The computer use features are more relevant for teams and businesses right now. The workflows that benefit most are repetitive professional tasks, the kind where you’re switching between apps, copying data, and following procedures. Think expense reports, data entry, report generation, and project management updates.

For developers, the 1 million token context window is the headline feature. Being able to feed an entire codebase into a single prompt changes how you work with AI. Instead of carefully selecting which files to include, you include everything and let the model figure out what’s relevant.

The Bigger Picture

GPT-5.4 represents a shift in what AI models are supposed to do. For the past three years, the AI industry has been building increasingly powerful chatbots. Better at answering questions, better at writing, better at coding. But fundamentally, they’ve been tools that respond when you ask them something.

Agentic AI flips that. Instead of asking the AI a question and getting an answer, you give the AI a goal and it figures out how to accomplish it. It plans. It acts. It adapts when something goes wrong. And with computer use, it does all of this in the same environment you work in, your actual desktop.

We’re still early in this transition. A 75% success rate on computer tasks means one in four attempts will need human correction.

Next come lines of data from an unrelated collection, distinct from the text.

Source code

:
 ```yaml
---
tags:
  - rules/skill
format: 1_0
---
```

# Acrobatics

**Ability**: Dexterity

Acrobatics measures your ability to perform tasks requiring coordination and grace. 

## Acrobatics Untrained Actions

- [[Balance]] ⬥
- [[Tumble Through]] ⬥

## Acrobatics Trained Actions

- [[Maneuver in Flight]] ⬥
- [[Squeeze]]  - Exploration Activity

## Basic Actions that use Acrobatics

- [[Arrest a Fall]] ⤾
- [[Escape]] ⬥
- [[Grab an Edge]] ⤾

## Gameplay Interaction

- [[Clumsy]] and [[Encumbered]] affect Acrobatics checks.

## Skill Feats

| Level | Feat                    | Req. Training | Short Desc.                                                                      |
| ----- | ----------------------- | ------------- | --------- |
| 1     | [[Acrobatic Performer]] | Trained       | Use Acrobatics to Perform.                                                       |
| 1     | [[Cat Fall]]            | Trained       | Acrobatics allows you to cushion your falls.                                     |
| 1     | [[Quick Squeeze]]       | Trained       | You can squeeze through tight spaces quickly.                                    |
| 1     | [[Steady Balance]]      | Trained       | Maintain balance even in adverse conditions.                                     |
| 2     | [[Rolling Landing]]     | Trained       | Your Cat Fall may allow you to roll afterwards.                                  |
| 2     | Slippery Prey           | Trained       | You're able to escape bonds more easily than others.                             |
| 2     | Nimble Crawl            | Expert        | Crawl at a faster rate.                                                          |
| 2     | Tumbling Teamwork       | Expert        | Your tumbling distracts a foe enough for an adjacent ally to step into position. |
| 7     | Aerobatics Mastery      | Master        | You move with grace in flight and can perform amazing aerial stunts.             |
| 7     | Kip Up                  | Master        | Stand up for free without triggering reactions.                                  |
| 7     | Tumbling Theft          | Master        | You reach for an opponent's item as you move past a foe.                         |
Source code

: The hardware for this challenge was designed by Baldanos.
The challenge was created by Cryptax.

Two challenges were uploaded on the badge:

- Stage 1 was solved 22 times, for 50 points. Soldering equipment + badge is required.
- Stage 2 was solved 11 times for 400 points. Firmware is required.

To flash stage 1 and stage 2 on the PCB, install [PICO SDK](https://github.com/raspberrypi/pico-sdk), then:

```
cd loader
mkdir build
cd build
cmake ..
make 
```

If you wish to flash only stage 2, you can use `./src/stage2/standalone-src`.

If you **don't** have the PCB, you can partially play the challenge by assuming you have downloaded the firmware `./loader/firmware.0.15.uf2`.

The model still hallucinates sometimes. Complex multi-step workflows can go sideways.

But the direction is unmistakable. The AI on your computer is no longer just answering your questions. It’s starting to do your work.

And that changes everything about how we’ll think about productivity, employment, and the tools we use every day.


GPT-5.4 is available now in ChatGPT for Plus, Team, and Pro subscribers. API access is available for developers and Enterprise/Edu customers.